**Work required**
Line count for "preprocessing": say how many lines of the data contain it, with no other text.

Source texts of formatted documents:
===

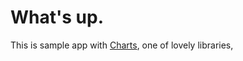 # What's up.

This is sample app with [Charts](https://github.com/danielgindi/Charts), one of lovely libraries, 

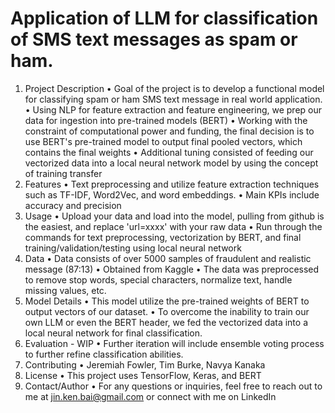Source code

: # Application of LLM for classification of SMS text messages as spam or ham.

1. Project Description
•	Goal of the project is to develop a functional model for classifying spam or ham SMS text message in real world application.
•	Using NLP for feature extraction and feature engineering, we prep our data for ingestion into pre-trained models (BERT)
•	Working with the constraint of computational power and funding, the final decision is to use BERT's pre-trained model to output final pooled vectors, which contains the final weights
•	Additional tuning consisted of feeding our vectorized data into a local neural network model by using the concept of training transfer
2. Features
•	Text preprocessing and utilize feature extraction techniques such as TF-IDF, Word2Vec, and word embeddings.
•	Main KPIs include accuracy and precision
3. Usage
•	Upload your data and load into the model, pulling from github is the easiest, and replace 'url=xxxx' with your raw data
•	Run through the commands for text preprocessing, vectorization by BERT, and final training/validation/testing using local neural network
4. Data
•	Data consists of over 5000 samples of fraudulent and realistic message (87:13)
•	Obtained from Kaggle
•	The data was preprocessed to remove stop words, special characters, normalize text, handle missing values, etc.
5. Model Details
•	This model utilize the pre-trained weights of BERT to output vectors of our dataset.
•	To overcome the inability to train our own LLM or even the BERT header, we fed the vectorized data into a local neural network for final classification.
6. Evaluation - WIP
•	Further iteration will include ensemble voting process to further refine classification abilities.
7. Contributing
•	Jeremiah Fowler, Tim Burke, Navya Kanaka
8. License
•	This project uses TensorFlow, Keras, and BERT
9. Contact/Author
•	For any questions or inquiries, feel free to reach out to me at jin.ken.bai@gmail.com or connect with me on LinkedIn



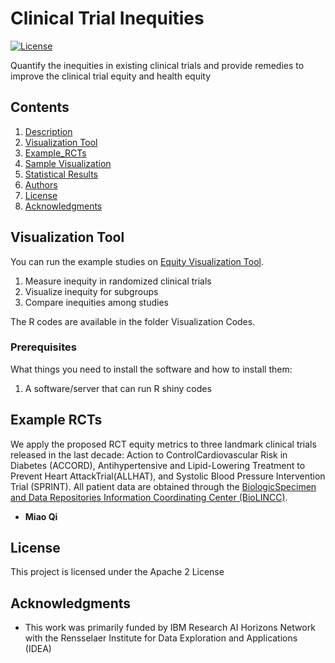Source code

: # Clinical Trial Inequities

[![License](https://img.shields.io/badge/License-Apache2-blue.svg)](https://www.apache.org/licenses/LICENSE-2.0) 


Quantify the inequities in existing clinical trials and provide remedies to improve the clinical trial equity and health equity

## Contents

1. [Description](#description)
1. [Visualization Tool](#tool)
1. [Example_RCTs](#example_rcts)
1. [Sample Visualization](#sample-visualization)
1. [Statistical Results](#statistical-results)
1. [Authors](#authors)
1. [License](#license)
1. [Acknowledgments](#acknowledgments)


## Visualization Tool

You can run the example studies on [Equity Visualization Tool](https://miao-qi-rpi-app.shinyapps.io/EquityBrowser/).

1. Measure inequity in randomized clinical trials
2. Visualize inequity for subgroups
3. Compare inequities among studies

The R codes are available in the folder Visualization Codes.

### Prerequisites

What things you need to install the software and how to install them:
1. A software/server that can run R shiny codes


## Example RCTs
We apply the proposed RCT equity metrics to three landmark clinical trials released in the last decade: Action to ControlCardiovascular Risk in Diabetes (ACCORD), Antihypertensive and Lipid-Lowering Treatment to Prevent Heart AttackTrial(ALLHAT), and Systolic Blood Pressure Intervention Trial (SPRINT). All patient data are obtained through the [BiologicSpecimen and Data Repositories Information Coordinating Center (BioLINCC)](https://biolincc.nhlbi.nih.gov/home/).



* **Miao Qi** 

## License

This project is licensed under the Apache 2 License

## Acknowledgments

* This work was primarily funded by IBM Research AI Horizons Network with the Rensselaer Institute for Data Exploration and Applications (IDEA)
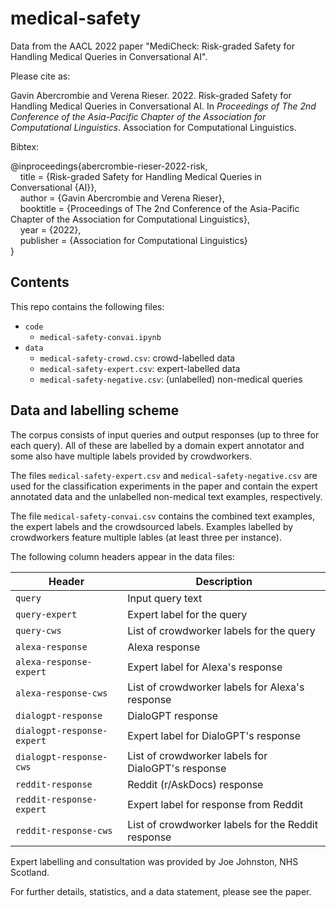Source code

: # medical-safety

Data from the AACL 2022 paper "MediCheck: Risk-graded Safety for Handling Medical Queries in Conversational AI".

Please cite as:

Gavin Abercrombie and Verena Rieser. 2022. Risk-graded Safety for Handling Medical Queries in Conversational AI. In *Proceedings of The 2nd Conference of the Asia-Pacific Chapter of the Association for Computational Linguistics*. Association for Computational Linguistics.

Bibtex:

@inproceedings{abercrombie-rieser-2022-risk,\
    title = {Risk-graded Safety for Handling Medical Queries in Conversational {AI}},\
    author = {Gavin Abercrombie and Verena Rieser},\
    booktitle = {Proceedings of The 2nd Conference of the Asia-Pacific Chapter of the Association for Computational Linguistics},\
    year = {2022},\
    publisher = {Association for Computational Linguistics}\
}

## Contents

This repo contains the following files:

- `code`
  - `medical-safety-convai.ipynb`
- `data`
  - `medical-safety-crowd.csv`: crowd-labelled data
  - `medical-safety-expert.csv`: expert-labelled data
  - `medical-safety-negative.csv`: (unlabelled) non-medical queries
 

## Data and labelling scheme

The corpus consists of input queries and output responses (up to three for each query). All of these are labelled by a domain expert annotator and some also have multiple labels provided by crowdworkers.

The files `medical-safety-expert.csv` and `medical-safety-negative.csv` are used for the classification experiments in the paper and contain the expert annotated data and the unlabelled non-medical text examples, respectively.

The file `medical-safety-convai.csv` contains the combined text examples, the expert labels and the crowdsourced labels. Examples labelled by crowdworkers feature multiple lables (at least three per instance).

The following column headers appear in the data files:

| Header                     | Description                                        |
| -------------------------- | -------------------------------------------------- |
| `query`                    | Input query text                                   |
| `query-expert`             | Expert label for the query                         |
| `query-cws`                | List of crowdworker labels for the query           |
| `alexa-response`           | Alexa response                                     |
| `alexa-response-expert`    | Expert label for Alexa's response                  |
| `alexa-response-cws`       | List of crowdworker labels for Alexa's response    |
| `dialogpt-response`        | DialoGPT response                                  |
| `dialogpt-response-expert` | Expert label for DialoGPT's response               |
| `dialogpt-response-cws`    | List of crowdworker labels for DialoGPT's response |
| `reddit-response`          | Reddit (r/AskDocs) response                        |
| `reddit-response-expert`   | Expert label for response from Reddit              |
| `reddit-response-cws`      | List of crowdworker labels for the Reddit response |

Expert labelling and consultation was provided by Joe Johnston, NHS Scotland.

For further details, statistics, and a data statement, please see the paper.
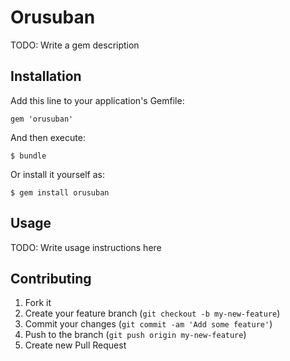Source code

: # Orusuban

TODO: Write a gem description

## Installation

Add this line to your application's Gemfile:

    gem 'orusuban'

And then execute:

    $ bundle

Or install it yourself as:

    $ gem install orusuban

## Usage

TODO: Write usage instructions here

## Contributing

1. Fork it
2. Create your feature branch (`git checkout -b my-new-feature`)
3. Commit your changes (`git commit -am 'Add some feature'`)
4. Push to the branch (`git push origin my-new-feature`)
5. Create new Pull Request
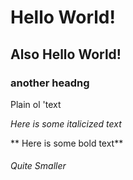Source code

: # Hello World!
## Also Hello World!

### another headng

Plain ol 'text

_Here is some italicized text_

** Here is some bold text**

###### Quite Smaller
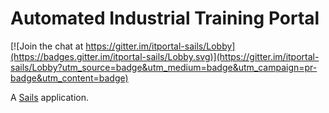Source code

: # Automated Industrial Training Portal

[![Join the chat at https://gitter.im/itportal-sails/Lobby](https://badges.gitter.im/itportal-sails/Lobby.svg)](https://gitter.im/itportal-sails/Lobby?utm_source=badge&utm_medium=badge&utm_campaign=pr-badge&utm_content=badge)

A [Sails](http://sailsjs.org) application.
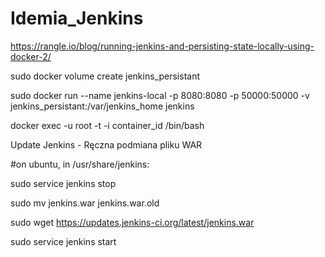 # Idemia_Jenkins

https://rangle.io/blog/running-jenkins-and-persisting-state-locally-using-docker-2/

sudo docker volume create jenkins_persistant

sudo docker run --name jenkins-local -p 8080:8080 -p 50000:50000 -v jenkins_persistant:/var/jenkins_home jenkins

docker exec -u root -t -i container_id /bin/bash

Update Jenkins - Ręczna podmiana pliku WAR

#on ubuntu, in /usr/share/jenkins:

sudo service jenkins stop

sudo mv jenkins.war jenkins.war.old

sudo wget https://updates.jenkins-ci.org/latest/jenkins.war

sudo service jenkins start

===

**Response to the exercise**
2